NOTES TO CONDENSED FINANCIAL STATEMENTS

Note 1 —  Basis of Presentation

These condensed parent only financial statements of Energy XXI (Bermuda) Limited (the “Company”) do not include all of the information and notes normally included with financial statements prepared in accordance with U.S. GAAP and therefore, should be read in conjunction with the consolidated financial statements and notes thereto of the Company, included in this Annual Report on Form 10-K. The Company’s investments in its wholly-owned subsidiaries are accounted for under the equity method.

Energy XXI Gulf Coast, Inc.’s (“EGC”) credit agreement restricts the ability of EGC to make any dividend or other distributions to the Company, subject to certain exceptions. As of June 30, 2014, the total restricted net assets were approximately $1.38 billion.

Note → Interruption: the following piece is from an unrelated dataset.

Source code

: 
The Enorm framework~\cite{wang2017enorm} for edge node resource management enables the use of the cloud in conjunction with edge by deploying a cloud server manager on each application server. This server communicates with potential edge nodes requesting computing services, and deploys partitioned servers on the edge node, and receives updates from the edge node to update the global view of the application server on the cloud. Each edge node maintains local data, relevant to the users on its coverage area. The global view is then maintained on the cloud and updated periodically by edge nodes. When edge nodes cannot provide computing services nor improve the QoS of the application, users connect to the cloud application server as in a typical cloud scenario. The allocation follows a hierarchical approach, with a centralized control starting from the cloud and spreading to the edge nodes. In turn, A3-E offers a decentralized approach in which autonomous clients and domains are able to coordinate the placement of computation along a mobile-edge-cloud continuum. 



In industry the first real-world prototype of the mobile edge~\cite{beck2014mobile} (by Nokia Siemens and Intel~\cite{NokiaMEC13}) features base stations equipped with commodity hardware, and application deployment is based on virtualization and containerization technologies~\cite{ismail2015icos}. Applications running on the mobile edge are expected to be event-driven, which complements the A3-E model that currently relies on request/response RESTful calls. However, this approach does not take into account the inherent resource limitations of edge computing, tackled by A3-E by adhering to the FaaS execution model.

Accordingly, these condensed parent only financial statements have been prepared pursuant to Rule 5-04 of Regulation S-X of the Securities Exchange Act of 1934, as amended.

Note 2 —  Notes Receivable

The Company has advanced $171 million under promissory notes to its wholly owned subsidiary, which bear a simple interest rate of 9.75% per annum. Interest on notes receivable amounted to approximately $16.7 million, $16.7 million and $16.7 million for the years ended June 30, 2014, June 30, 2013 and June 30, 2012, respectively.

Note 3 —  Long-Term Debt

On November 18, 2013, the Company sold $400 million face value of 3.0% Senior Convertible Notes due 2018 (the “3.0% Senior Convertible Notes”). The Company incurred underwriting and direct offering costs of $7.6 million which have been capitalized and will be amortized over the life of the 3.0% Senior Convertible Notes The 3.0% Senior Convertible Notes are convertible into cash, shares of common stock or a combination of cash and shares of common stock, at the Company’s election, based on an initial conversion rate of 24.7523 shares of common stock per $1,000 principal amount of the 3.0% Senior Convertible Notes (equivalent to an initial conversion price of approximately $40.40 per share of common stock). The conversion rate, and thus the conversion price, may be adjusted under certain circumstances as described in the indenture governing the 3.0% Senior Convertible Notes.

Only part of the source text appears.